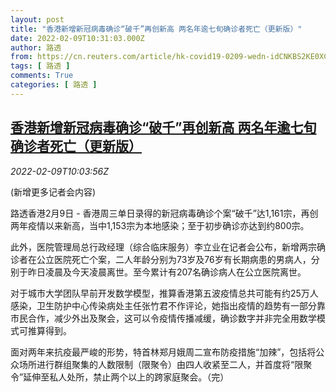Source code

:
 ```yaml
---
layout: post
title: "香港新增新冠病毒确诊“破千”再创新高 两名年逾七旬确诊者死亡（更新版）"
date: 2022-02-09T10:31:03.000Z
author: 路透
from: https://cn.reuters.com/article/hk-covid19-0209-wedn-idCNKBS2KE0XC
tags: [ 路透 ]
comments: True
categories: [ 路透 ]
---
```

<!--1644402663000-->
[香港新增新冠病毒确诊“破千”再创新高 两名年逾七旬确诊者死亡（更新版）](https://cn.reuters.com/article/hk-covid19-0209-wedn-idCNKBS2KE0XC)
------

<div>
<div><i>2022-02-09T10:03:56Z</i></div><p>(新增更多记者会内容)</p><p>路透香港2月9日 - 香港周三单日录得的新冠病毒确诊个案“破千”达1,161宗，再创两年疫情以来新高，当中1,153宗为本地感染；至于初步确诊亦达到约800宗。</p><p>此外，医院管理局总行政经理（综合临床服务）李立业在记者会公布，新增两宗确诊者在公立医院死亡个案，二人年龄分别为73岁及76岁有长期病患的男病人，分别于昨日凌晨及今天凌晨离世。至今累计有207名确诊病人在公立医院离世。</p><p>对于城市大学团队早前开发数学模型，推算香港第五波疫情总共可能有约25万人感染，卫生防护中心传染病处主任张竹君不作评论，她指出疫情的趋势有一部分靠市民合作，减少外出及聚会，这可以令疫情传播减缓，确诊数字并非完全用数学模式可推算得到。</p><p>面对两年来抗疫最严峻的形势，特首林郑月娥周二宣布防疫措施“加辣”，包括将公众场所进行群组聚集的人数限制（限聚令）由四人收紧至二人，并首度将“限聚令”延伸至私人处所，禁止两个以上的跨家庭聚会。（完）</p>
</div>
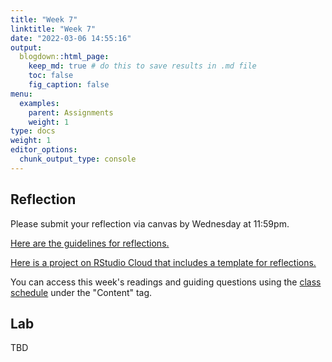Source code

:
 ```yaml
---
title: "Week 7"
linktitle: "Week 7"
date: "2022-03-06 14:55:16"
output:
  blogdown::html_page:
    keep_md: true # do this to save results in .md file
    toc: false
    fig_caption: false
menu:
  examples:
    parent: Assignments
    weight: 1
type: docs
weight: 1
editor_options:
  chunk_output_type: console
---
```


## Reflection

Please submit your reflection via canvas by Wednesday at 11:59pm.

[Here are the guidelines for reflections.](https://aem2850.toddgerarden.com/assignment/#reflections)

[Here is a project on RStudio Cloud that includes a template for reflections.](https://rstudio.cloud/spaces/210747/project/3511792)

You can access this week's readings and guiding questions using the [class schedule](https://aem2850.toddgerarden.com/schedule) under the "Content" tag.


## Lab

TBD

<!-- [Click here to access the RStudio Cloud Project for this week's lab and follow the instructions in the file `lab-06.Rmd`.]() -->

--------------------------------------------------

ASSIGNMENT =
What is wanted is a verbatim transcription of every record above, pictures excluded.

EXPECTED ANSWER =
Source code

:
 ```yaml
---
layout: post
title: "香港新增新冠病毒确诊“破千”再创新高 两名年逾七旬确诊者死亡（更新版）"
date: 2022-02-09T10:31:03.000Z
author: 路透
from: https://cn.reuters.com/article/hk-covid19-0209-wedn-idCNKBS2KE0XC
tags: [ 路透 ]
comments: True
categories: [ 路透 ]
---
```

<!--1644402663000-->
[香港新增新冠病毒确诊“破千”再创新高 两名年逾七旬确诊者死亡（更新版）](https://cn.reuters.com/article/hk-covid19-0209-wedn-idCNKBS2KE0XC)
------

<div>
<div><i>2022-02-09T10:03:56Z</i></div><p>(新增更多记者会内容)</p><p>路透香港2月9日 - 香港周三单日录得的新冠病毒确诊个案“破千”达1,161宗，再创两年疫情以来新高，当中1,153宗为本地感染；至于初步确诊亦达到约800宗。</p><p>此外，医院管理局总行政经理（综合临床服务）李立业在记者会公布，新增两宗确诊者在公立医院死亡个案，二人年龄分别为73岁及76岁有长期病患的男病人，分别于昨日凌晨及今天凌晨离世。至今累计有207名确诊病人在公立医院离世。</p><p>对于城市大学团队早前开发数学模型，推算香港第五波疫情总共可能有约25万人感染，卫生防护中心传染病处主任张竹君不作评论，她指出疫情的趋势有一部分靠市民合作，减少外出及聚会，这可以令疫情传播减缓，确诊数字并非完全用数学模式可推算得到。</p><p>面对两年来抗疫最严峻的形势，特首林郑月娥周二宣布防疫措施“加辣”，包括将公众场所进行群组聚集的人数限制（限聚令）由四人收紧至二人，并首度将“限聚令”延伸至私人处所，禁止两个以上的跨家庭聚会。（完）</p>
</div>
Source code

:
 ```yaml
---
title: "Week 7"
linktitle: "Week 7"
date: "2022-03-06 14:55:16"
output:
  blogdown::html_page:
    keep_md: true # do this to save results in .md file
    toc: false
    fig_caption: false
menu:
  examples:
    parent: Assignments
    weight: 1
type: docs
weight: 1
editor_options:
  chunk_output_type: console
---
```


## Reflection

Please submit your reflection via canvas by Wednesday at 11:59pm.

[Here are the guidelines for reflections.](https://aem2850.toddgerarden.com/assignment/#reflections)

[Here is a project on RStudio Cloud that includes a template for reflections.](https://rstudio.cloud/spaces/210747/project/3511792)

You can access this week's readings and guiding questions using the [class schedule](https://aem2850.toddgerarden.com/schedule) under the "Content" tag.


## Lab

TBD

<!-- [Click here to access the RStudio Cloud Project for this week's lab and follow the instructions in the file `lab-06.Rmd`.]() -->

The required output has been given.